## DATASET EXTRACT
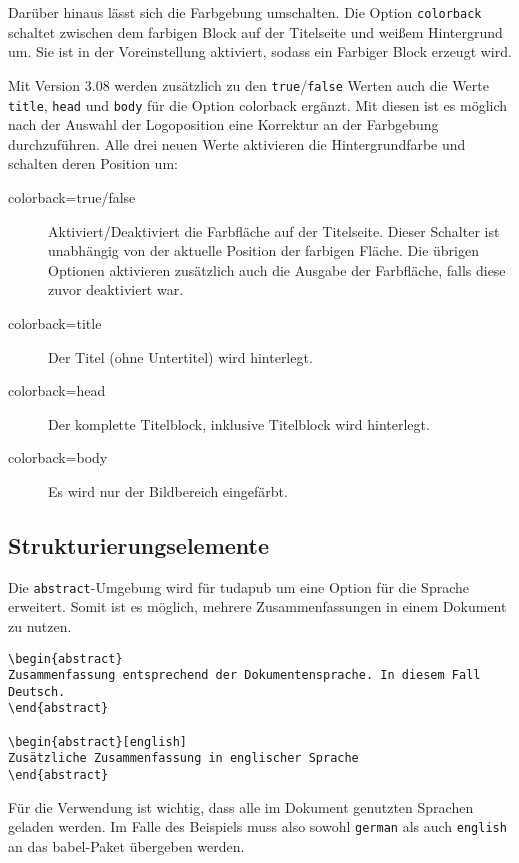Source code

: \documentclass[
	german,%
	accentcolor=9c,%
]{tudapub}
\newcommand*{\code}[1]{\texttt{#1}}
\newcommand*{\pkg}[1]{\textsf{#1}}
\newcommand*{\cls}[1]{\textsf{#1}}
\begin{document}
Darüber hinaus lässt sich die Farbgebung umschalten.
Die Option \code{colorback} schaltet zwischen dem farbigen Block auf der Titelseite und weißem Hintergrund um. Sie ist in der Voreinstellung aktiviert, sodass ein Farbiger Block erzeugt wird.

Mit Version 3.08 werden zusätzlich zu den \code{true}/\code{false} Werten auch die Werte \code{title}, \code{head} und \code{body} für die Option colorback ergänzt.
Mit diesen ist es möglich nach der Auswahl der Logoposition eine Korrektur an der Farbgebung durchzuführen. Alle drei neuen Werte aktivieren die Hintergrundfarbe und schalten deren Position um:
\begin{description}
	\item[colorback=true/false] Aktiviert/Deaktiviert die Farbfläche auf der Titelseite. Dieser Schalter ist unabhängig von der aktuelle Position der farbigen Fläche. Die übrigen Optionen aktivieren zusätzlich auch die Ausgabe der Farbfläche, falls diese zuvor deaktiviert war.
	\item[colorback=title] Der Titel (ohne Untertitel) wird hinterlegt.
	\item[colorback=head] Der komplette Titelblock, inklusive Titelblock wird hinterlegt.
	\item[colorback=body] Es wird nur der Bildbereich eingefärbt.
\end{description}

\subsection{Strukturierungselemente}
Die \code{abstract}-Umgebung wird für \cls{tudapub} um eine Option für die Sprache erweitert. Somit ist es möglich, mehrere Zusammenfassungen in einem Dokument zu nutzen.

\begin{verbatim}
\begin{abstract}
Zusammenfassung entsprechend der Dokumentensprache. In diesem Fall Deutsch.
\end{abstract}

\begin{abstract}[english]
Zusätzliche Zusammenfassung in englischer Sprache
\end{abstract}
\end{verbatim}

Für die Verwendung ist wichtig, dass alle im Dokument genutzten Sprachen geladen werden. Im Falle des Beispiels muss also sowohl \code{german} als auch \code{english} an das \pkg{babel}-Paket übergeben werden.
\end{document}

---

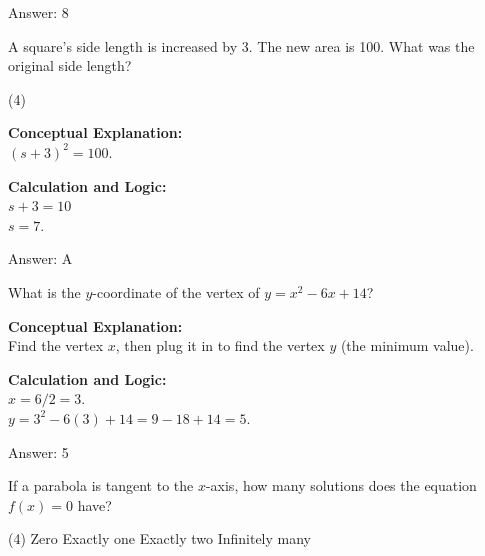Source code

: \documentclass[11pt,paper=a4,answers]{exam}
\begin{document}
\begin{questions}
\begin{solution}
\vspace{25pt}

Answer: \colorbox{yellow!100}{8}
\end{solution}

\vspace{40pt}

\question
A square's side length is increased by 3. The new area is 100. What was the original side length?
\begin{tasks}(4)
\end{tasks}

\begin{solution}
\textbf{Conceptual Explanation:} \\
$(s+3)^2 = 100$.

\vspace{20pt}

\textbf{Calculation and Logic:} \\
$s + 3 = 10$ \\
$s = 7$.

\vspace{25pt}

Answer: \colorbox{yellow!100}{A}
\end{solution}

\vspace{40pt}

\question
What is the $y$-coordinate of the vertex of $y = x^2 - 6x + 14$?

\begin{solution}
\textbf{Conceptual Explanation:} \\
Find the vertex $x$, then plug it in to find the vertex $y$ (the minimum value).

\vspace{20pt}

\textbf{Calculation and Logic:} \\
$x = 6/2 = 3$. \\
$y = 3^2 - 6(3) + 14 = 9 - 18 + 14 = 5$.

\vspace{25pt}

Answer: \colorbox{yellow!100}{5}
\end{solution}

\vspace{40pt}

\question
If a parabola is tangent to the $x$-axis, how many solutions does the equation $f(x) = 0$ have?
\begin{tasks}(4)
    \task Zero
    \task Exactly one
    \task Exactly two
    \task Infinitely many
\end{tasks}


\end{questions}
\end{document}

## ASSIGNED TASK
On how many lines of the records above does the word "farbigen" appear? Answer with only that number.

## EXERCISE OUTPUT
2